With this for a basis, it may be determined how large a storage tank ought to be, assuming a family of five persons using water at the average rate of 25 gallons per head per day or 125 gallons each day. Doubling this amount to take care of emergencies and of the extra water used in hot weather, let us say that 250 gallons a day must be provided, or 7500 gallons a month. If we could be sure of starting at the beginning of any month with the tank full and that exactly thirty days would be the period of no rainfall, then a tank holding 7500 gallons would be the proper size. Unfortunately, with any month, as August, in which the rainfall may be practically zero, the preceding month may also have been so short of rain that the consumption was equal to or even more than the rainfall, and the month of August would start with no rain in the tank.

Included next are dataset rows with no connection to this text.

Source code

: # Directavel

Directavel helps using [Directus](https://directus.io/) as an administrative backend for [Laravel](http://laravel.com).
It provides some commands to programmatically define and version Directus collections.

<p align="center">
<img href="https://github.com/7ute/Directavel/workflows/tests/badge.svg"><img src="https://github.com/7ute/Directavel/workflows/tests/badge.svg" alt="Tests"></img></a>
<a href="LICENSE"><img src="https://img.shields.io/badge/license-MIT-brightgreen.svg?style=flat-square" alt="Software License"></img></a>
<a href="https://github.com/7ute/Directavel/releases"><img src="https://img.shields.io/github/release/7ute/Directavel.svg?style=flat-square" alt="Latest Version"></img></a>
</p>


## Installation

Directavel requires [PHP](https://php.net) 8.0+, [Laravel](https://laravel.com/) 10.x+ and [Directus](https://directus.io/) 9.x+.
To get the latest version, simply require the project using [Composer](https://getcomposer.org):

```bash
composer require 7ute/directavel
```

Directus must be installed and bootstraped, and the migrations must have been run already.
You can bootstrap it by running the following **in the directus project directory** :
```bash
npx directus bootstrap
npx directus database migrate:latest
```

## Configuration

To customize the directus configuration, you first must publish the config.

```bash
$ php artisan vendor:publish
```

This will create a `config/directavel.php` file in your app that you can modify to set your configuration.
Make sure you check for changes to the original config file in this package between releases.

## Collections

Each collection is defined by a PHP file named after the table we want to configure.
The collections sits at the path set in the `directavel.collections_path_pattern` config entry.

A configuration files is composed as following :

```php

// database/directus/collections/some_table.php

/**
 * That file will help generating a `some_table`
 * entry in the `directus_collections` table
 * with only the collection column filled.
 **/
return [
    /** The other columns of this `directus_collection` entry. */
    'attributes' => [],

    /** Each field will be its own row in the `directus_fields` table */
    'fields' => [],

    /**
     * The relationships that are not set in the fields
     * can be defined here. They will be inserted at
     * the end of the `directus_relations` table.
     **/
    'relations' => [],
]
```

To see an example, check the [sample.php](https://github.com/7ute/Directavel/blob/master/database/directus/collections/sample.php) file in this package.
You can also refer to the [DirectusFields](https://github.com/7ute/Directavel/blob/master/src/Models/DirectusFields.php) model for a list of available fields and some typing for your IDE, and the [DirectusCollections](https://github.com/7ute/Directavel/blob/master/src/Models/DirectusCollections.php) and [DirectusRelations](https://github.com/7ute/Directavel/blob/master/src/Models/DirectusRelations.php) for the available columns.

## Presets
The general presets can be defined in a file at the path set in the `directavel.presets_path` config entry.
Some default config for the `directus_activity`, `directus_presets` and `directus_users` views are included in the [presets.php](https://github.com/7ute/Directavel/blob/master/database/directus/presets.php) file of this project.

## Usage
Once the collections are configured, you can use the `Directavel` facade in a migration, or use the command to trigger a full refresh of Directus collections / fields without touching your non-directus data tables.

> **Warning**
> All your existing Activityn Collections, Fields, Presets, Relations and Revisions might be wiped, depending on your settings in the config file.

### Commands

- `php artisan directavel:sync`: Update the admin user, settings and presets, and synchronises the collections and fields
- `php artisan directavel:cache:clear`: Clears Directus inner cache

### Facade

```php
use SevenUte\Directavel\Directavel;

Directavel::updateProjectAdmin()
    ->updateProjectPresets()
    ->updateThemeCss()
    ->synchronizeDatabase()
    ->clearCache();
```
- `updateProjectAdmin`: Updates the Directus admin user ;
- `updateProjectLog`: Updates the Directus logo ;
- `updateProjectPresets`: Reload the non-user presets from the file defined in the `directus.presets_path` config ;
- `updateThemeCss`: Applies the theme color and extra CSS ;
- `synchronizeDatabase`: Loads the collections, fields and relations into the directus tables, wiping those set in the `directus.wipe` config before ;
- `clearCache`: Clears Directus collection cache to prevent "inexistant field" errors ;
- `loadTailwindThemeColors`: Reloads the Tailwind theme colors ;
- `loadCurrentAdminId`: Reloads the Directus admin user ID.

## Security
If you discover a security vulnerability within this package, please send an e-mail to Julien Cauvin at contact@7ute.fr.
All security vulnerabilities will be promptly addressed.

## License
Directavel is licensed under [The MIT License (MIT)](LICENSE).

But if we take a three-month period, those inequalities will be averaged and the supply will be, so far as one can foresee, ample in amount; that is, we shall take the supply required in three months, namely, 22,500 gallons, and subtract from it the amount of water furnished in the three months, which is presumably two thirds of the average rainfall on the area contributing to the tank. The normal rainfall in three months is three times 3-3/4 inches, or 11-1/4 vertical inches, and if this falls on a roof area of, say, 2000 square feet, the total amount of water is 1850 cubic feet or 13,875 gallons, and two thirds of this is 9250. The tank, then, must hold the difference between the 22,500 gallons and 9250, or 13,250 gallons, whereas a month's supply would be 7500 gallons. The actual tank, therefore, is made to hold a little less than two months' supply. Such a tank would be ten feet deep and fourteen feet square, a good deal larger tank, of course, than one ordinarily finds with a rain water-supply; but the estimate of the use of water has been high and a long period of rainfall has been assumed, so that there is little likelihood of a house with this provision being ever without water.

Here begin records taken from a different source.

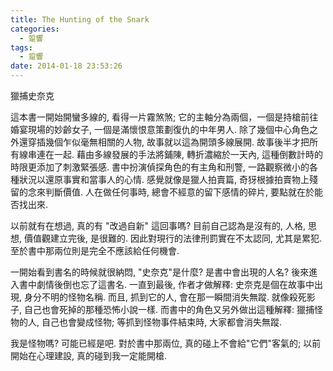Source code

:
 ```yaml
---
title: The Hunting of the Snark
categories:
  - 跫響
tags:
  - 跫響
date: 2014-01-18 23:53:26
---
```

獵捕史奈克

這本書一開始開蠻多線的, 看得一片霧煞煞; 它的主軸分為兩個，一個是持槍前往婚宴現場的妙齡女子, 一個是滿懷恨意策劃復仇的中年男人. 除了幾個中心角色之外還穿插幾個乍似毫無相關的人物, 故事就以這為開頭多線展開. 故事後半才把所有線串連在一起. 藉由多線發展的手法將鋪陳, 轉折濃縮於一天內, 這種倒數計時的時限更添加了刺激緊張感. 書中扮演偵探角色的有主角和刑警, 一路觀察微小的各種狀況以還原事實和當事人的心情. 感覺就像是獵人拍賣篇, 奇犽根據拍賣物上殘留的念來判斷價值. 人在做任何事時, 總會不經意的留下感情的碎片, 要點就在於能否找出來.


以前就有在想過, 真的有 "改過自新" 這回事嗎? 目前自己認為是沒有的, 人格, 思想, 價值觀建立完後, 是很難的. 因此對現行的法律刑罰實在不太認同, 尤其是累犯. 至於書中那兩位則是完全不應該給任何機會.


一開始看到書名的時候就很納悶, "史奈克"是什麼? 是書中會出現的人名? 後來進入書中劇情後倒也忘了這書名. 一直到最後, 作者才做解釋: 史奈克是個在故事中出現, 身分不明的怪物名稱. 而且, 抓到它的人, 會在那一瞬間消失無蹤. 就像殺死影子, 自己也會死掉的那種恐怖小說一樣. 而書中的角色又另外做出這種解釋: 獵捕怪物的人, 自己也會變成怪物; 等抓到怪物事件結束時, 大家都會消失無蹤.


我是怪物嗎? 可能已經是吧. 對於書中那兩位, 真的碰上不會給"它們"客氣的; 以前開始在心理建設, 真的碰到我一定能開槍.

Computation for storage reservoir on a brook.

In determining the quantity of water that may be taken from a small stream the area of the watershed answers the same purpose as the area of the roof which delivers water into a tank, the only difference being that from the roof all the water is always delivered, except a small proportion that evaporates at the beginning of a rain in summer. From the surface of a watershed, on the contrary, a large amount, and in some cases all of a stream, will be absorbed by the ground and by the vegetation and will never be delivered into the stream which drains an area. On large streams it is fair to assume that, on the average, only one half of the rainfall on the area will reach the stream, while with sandy soils this may be as small as 20 per cent. From December to May inclusive, when the ground is frozen, when there is no vegetation to absorb the water, and when evaporation is very light, practically all of the rainfall reaches the streams. From June to August, on the other hand, when the soil becomes rapidly parched, when vegetation is most active, and when evaporation is high, frequently no rainfall reaches the streams and the ground water sinks lower and lower, so that often streams themselves dry up. It is necessary, therefore, in providing for a definite quantity of water to be taken from a reservoir built on a small stream, to make the reservoir large enough to furnish water from June to September without being supplied with rain. This does not call for a very large dam or a very large storage, and three months' supply will usually be ample.

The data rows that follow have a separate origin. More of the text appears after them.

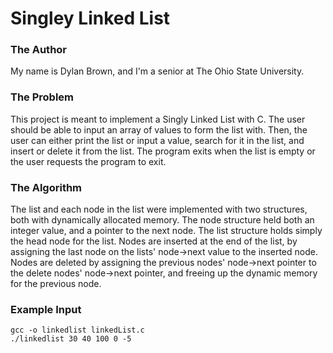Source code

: # Singley Linked List

### The Author
My name is Dylan Brown, and I'm a senior at The Ohio State University.

### The Problem
This project is meant to implement a Singly Linked List with C. The user should be able to input an array of values to form the list with. Then, the user can either print the list or input a value, search for it in the list, and insert or delete it from the list. The program exits when the list is empty or the user requests the program to exit.

### The Algorithm
The list and each node in the list were implemented with two structures, both with dynamically allocated memory. The node structure held both an integer value, and a pointer to the next node. The list structure holds simply the head node for the list. Nodes are inserted at the end of the list, by assigning the last node on the lists' node->next value to the inserted node. Nodes are deleted by assigning the previous nodes' node->next pointer to the delete nodes' node->next pointer, and freeing up the dynamic memory for the previous node.

### Example Input ###
```
gcc -o linkedlist linkedList.c
./linkedlist 30 40 100 0 -5
```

We have already estimated above that the quantity of water needed for three months will be 45,000 gallons, or about 6000 cubic feet. If the reservoir is built in a small gulley or ravine, its width may be twenty-five feet. If the length of the reservoir or pond formed by the dam is 240 feet, then the reservoir will furnish 6000 cubic feet for every foot of depth, and a reservoir of that size holding one foot of water will tide over a dry season.

Evaporation during these same three months will use up about a foot and a half in depth over whatever area the reservoir covers, so that two and a half feet in depth must be provided above the lowest point to which it is desirable to draw off the water. It would be well to allow a depth of at least ten feet in order to avoid shallow, stagnant pools, and if this depth is provided, even more than the two-and-a-half foot depth mentioned might be withdrawn in extremely dry seasons, though perhaps at some reduction in the quality of the water.

Deficiency from well supplies.

A large number of water-supplies in the country, perhaps the largest number, at present comes from wells, either dug or drilled. It often happens that after plumbing fixtures have been installed with a pump to raise the water to the necessary elevated tank, the increased consumption causes the well to run dry for a number of weeks in the summer. The question then arises, Shall the well supply be supplemented or shall an entirely new supply be developed?

There are two methods of supplementing a dug well supply, and it may be of advantage to point them out. If the sand or gravel in which the water is carried is fine, it may be that the water will not at times of low water enter the well as fast as the pump takes it out. Such a well always has water in it in the morning, but a short pumping exhausts the supply. One remedy here is to provide a more easy path for the water, and that can be done by running out pipe drains in different directions. If there are any evidences that the underground water flows in any direction, then the drains should preferably run out at right angles to this direction, to intercept as much water as possible. The drains must be laid in trenches and be surrounded with gravel, and of course the method is inapplicable if the well is more than about fifteen feet deep, because of the depth of trench involved.